Go through the data and copy each line where the word "catkin" shows up.

======== DATA LISTING ========

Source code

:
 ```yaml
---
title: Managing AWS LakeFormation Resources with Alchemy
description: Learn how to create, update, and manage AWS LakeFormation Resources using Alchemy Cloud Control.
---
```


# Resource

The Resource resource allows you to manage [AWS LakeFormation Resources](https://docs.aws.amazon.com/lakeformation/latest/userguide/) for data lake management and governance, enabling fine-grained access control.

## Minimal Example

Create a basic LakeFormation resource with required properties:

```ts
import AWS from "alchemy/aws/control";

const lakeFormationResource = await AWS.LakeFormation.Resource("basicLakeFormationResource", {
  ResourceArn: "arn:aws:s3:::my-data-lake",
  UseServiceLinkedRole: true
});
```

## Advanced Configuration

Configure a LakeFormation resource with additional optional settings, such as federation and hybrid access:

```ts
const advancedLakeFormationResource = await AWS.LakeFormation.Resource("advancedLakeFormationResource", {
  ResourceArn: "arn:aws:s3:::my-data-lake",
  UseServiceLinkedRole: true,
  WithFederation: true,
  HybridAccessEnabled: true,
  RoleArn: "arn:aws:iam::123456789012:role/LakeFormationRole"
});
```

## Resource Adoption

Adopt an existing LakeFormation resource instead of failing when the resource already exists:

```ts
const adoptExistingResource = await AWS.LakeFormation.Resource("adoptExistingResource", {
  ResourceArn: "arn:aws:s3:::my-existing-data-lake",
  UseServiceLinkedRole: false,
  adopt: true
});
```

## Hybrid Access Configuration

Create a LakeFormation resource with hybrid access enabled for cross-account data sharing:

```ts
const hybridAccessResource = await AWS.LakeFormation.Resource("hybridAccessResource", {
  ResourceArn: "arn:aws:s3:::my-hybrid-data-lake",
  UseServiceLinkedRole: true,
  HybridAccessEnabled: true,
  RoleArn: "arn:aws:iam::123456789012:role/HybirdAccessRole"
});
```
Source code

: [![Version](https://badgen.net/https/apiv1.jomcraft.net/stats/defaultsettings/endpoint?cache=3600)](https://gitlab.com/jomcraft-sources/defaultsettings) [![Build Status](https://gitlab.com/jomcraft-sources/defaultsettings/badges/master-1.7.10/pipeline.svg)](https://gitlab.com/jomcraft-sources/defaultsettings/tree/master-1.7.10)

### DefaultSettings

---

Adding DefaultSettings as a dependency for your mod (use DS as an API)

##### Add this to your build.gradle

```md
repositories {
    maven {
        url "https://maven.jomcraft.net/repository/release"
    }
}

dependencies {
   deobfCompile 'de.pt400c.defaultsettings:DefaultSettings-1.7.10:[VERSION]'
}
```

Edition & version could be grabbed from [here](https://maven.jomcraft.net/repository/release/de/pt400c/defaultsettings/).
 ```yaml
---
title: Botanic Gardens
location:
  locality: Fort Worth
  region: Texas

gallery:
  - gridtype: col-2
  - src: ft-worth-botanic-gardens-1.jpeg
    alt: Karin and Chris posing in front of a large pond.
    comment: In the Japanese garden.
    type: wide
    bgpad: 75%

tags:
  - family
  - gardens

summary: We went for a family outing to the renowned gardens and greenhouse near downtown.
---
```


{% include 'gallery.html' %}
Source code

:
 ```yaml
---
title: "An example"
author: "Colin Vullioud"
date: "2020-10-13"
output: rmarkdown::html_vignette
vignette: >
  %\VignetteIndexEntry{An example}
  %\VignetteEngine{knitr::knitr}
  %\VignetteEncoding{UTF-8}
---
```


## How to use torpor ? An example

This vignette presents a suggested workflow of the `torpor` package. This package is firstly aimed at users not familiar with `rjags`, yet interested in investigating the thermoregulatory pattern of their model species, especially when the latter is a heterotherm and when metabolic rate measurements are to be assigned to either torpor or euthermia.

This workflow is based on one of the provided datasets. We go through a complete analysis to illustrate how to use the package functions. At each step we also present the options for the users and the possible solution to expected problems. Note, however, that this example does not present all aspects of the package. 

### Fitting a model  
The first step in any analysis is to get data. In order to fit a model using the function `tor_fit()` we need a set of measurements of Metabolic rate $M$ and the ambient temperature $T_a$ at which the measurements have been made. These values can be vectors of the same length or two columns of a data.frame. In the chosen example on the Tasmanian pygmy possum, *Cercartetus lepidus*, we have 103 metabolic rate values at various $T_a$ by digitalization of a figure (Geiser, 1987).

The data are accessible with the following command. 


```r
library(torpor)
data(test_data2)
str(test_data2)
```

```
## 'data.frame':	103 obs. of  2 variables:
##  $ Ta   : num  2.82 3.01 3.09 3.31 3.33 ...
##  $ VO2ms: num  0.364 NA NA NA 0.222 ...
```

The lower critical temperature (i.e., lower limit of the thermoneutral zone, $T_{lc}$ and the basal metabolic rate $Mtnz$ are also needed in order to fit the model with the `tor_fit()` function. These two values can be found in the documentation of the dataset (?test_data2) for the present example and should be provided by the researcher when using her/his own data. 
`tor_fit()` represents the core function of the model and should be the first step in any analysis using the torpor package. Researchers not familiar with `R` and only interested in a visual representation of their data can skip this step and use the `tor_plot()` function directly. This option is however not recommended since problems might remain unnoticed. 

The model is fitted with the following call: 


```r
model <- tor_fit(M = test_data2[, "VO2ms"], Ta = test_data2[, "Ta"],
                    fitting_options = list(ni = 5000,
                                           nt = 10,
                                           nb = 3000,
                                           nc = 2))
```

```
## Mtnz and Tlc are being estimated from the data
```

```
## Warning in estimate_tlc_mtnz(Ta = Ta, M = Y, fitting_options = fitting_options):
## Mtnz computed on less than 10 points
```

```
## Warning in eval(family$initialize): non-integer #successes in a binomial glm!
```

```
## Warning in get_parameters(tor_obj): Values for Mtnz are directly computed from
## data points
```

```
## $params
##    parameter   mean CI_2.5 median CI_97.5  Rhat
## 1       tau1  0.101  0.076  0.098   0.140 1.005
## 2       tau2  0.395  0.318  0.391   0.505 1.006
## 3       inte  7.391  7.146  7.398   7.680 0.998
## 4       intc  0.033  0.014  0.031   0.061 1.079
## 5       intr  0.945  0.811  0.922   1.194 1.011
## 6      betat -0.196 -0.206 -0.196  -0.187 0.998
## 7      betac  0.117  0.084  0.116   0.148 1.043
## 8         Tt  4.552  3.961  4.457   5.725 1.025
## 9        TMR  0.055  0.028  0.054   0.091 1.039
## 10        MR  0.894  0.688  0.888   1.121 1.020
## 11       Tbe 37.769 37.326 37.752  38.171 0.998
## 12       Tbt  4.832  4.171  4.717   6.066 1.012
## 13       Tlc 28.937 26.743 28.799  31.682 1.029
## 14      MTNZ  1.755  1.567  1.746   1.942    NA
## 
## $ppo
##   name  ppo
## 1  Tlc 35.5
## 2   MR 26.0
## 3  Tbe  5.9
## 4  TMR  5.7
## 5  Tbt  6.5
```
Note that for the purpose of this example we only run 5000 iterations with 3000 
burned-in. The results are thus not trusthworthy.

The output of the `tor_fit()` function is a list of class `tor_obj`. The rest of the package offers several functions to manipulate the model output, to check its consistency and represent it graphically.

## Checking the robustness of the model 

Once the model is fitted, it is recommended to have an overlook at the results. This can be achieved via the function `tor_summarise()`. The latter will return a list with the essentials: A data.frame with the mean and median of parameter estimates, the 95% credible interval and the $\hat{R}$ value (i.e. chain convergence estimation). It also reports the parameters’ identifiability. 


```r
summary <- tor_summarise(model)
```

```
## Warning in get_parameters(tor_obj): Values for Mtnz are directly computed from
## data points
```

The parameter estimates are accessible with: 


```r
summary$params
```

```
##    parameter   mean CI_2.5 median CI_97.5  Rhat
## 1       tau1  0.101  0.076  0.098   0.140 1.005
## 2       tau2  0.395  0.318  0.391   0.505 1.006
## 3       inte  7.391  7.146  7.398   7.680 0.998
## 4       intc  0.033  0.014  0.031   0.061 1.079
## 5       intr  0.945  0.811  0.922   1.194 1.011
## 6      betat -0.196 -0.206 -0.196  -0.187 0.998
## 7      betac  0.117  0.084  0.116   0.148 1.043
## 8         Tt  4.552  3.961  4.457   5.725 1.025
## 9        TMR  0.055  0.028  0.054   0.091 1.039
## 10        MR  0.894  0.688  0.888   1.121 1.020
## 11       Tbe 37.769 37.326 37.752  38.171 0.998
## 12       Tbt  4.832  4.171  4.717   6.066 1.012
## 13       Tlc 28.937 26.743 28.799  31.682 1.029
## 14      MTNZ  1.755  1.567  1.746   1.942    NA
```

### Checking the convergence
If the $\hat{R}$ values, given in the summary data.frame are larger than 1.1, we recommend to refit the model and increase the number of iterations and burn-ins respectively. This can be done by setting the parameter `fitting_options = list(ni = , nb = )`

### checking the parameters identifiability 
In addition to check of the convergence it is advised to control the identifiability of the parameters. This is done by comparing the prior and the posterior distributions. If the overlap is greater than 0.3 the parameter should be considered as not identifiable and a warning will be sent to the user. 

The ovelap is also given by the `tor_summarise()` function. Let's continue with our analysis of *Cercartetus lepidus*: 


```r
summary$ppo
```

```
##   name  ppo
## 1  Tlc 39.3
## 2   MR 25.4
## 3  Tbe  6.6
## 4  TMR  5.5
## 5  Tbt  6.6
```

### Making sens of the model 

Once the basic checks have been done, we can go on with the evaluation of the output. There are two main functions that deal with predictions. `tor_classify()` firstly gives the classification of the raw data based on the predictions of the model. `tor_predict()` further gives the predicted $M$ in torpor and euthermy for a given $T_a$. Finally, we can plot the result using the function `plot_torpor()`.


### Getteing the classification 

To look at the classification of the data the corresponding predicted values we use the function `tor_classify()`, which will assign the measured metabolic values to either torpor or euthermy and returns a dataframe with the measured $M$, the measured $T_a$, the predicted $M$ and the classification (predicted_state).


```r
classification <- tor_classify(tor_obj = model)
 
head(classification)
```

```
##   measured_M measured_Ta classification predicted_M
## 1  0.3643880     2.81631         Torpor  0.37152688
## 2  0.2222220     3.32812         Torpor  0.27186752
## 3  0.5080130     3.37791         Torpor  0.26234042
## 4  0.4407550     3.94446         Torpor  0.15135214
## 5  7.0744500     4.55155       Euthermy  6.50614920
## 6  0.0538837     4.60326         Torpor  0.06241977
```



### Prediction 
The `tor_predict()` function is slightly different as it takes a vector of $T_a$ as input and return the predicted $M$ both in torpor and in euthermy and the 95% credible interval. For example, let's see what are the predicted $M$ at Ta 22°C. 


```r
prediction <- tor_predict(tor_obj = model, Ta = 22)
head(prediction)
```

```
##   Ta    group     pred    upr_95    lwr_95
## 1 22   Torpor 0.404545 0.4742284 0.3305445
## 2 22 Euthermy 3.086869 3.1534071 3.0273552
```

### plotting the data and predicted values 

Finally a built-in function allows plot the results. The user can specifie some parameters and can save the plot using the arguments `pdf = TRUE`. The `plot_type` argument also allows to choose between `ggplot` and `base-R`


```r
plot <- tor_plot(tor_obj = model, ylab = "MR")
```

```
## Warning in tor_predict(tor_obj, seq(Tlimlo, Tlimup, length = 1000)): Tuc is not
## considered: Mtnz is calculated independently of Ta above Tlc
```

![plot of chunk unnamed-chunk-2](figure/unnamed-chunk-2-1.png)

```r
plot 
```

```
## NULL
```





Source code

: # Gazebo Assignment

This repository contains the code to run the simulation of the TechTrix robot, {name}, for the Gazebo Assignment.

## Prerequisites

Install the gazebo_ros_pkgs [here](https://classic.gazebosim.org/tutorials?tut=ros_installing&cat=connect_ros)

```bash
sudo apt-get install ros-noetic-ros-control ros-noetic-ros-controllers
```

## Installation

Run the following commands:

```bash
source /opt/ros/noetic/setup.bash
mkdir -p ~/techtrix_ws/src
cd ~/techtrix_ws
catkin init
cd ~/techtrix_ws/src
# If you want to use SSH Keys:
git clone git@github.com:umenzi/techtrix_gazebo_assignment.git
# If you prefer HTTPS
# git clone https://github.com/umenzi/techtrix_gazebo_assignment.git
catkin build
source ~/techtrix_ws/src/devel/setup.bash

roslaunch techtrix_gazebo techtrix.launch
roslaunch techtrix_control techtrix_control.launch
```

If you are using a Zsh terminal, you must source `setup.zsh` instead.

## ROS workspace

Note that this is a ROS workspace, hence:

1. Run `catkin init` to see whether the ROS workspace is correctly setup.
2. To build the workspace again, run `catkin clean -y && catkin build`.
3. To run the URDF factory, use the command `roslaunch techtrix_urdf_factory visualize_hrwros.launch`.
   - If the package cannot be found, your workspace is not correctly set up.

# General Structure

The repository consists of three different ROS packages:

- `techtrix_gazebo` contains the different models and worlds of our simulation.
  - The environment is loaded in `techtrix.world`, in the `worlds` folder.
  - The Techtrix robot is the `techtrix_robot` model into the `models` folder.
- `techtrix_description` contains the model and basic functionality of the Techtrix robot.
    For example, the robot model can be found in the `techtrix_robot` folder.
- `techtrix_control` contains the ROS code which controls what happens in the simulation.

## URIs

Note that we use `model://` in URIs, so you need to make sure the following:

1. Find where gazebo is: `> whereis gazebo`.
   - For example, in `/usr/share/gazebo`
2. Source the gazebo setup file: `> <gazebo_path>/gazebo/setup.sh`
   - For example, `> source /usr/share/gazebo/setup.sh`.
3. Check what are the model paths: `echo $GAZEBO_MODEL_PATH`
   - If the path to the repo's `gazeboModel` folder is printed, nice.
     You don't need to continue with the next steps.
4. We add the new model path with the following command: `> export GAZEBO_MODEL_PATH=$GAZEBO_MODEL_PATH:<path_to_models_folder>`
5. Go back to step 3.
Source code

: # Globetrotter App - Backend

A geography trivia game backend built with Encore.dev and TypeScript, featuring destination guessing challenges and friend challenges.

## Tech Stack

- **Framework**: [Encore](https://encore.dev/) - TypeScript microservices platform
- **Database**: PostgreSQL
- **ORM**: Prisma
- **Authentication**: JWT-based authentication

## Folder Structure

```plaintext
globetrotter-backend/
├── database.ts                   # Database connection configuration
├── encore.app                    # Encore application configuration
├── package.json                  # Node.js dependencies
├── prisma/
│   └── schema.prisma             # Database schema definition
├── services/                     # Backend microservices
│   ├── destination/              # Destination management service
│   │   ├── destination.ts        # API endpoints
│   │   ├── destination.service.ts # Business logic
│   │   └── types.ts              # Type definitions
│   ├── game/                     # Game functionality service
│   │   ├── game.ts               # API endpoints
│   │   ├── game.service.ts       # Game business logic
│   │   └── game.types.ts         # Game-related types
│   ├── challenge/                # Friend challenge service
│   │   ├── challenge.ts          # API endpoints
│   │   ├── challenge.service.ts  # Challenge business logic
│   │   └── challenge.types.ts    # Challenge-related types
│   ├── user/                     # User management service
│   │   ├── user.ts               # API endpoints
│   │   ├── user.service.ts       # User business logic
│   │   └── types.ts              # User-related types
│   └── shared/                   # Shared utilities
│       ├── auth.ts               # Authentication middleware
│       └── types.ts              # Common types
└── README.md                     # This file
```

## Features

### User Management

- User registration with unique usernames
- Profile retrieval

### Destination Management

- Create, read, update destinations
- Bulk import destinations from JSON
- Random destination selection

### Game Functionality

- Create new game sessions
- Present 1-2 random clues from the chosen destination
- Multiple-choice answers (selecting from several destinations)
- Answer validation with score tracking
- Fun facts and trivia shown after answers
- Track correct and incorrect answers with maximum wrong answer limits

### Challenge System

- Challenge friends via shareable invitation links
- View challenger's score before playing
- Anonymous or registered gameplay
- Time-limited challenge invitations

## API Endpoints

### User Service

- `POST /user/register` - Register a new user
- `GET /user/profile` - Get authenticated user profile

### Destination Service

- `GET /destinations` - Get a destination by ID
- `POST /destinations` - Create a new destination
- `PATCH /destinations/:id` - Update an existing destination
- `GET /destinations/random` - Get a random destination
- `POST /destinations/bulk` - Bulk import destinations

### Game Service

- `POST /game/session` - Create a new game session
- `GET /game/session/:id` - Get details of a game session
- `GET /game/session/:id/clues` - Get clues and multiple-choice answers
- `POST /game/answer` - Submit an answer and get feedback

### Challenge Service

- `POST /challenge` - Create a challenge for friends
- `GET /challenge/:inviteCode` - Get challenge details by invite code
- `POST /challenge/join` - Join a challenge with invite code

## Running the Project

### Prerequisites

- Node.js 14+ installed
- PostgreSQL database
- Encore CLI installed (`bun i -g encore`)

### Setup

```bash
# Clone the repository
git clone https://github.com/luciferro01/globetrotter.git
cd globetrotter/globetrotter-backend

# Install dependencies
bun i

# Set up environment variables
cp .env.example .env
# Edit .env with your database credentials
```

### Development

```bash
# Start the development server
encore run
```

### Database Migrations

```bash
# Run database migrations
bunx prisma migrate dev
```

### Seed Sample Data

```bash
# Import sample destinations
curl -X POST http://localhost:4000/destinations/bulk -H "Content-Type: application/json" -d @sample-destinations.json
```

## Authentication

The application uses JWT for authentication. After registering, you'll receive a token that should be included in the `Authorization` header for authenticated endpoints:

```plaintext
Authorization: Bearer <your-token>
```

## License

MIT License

========

- SOLUTION FOR THIS TASK
catkin init
catkin build
1. Run `catkin init` to see whether the ROS workspace is correctly setup.
2. To build the workspace again, run `catkin clean -y && catkin build`.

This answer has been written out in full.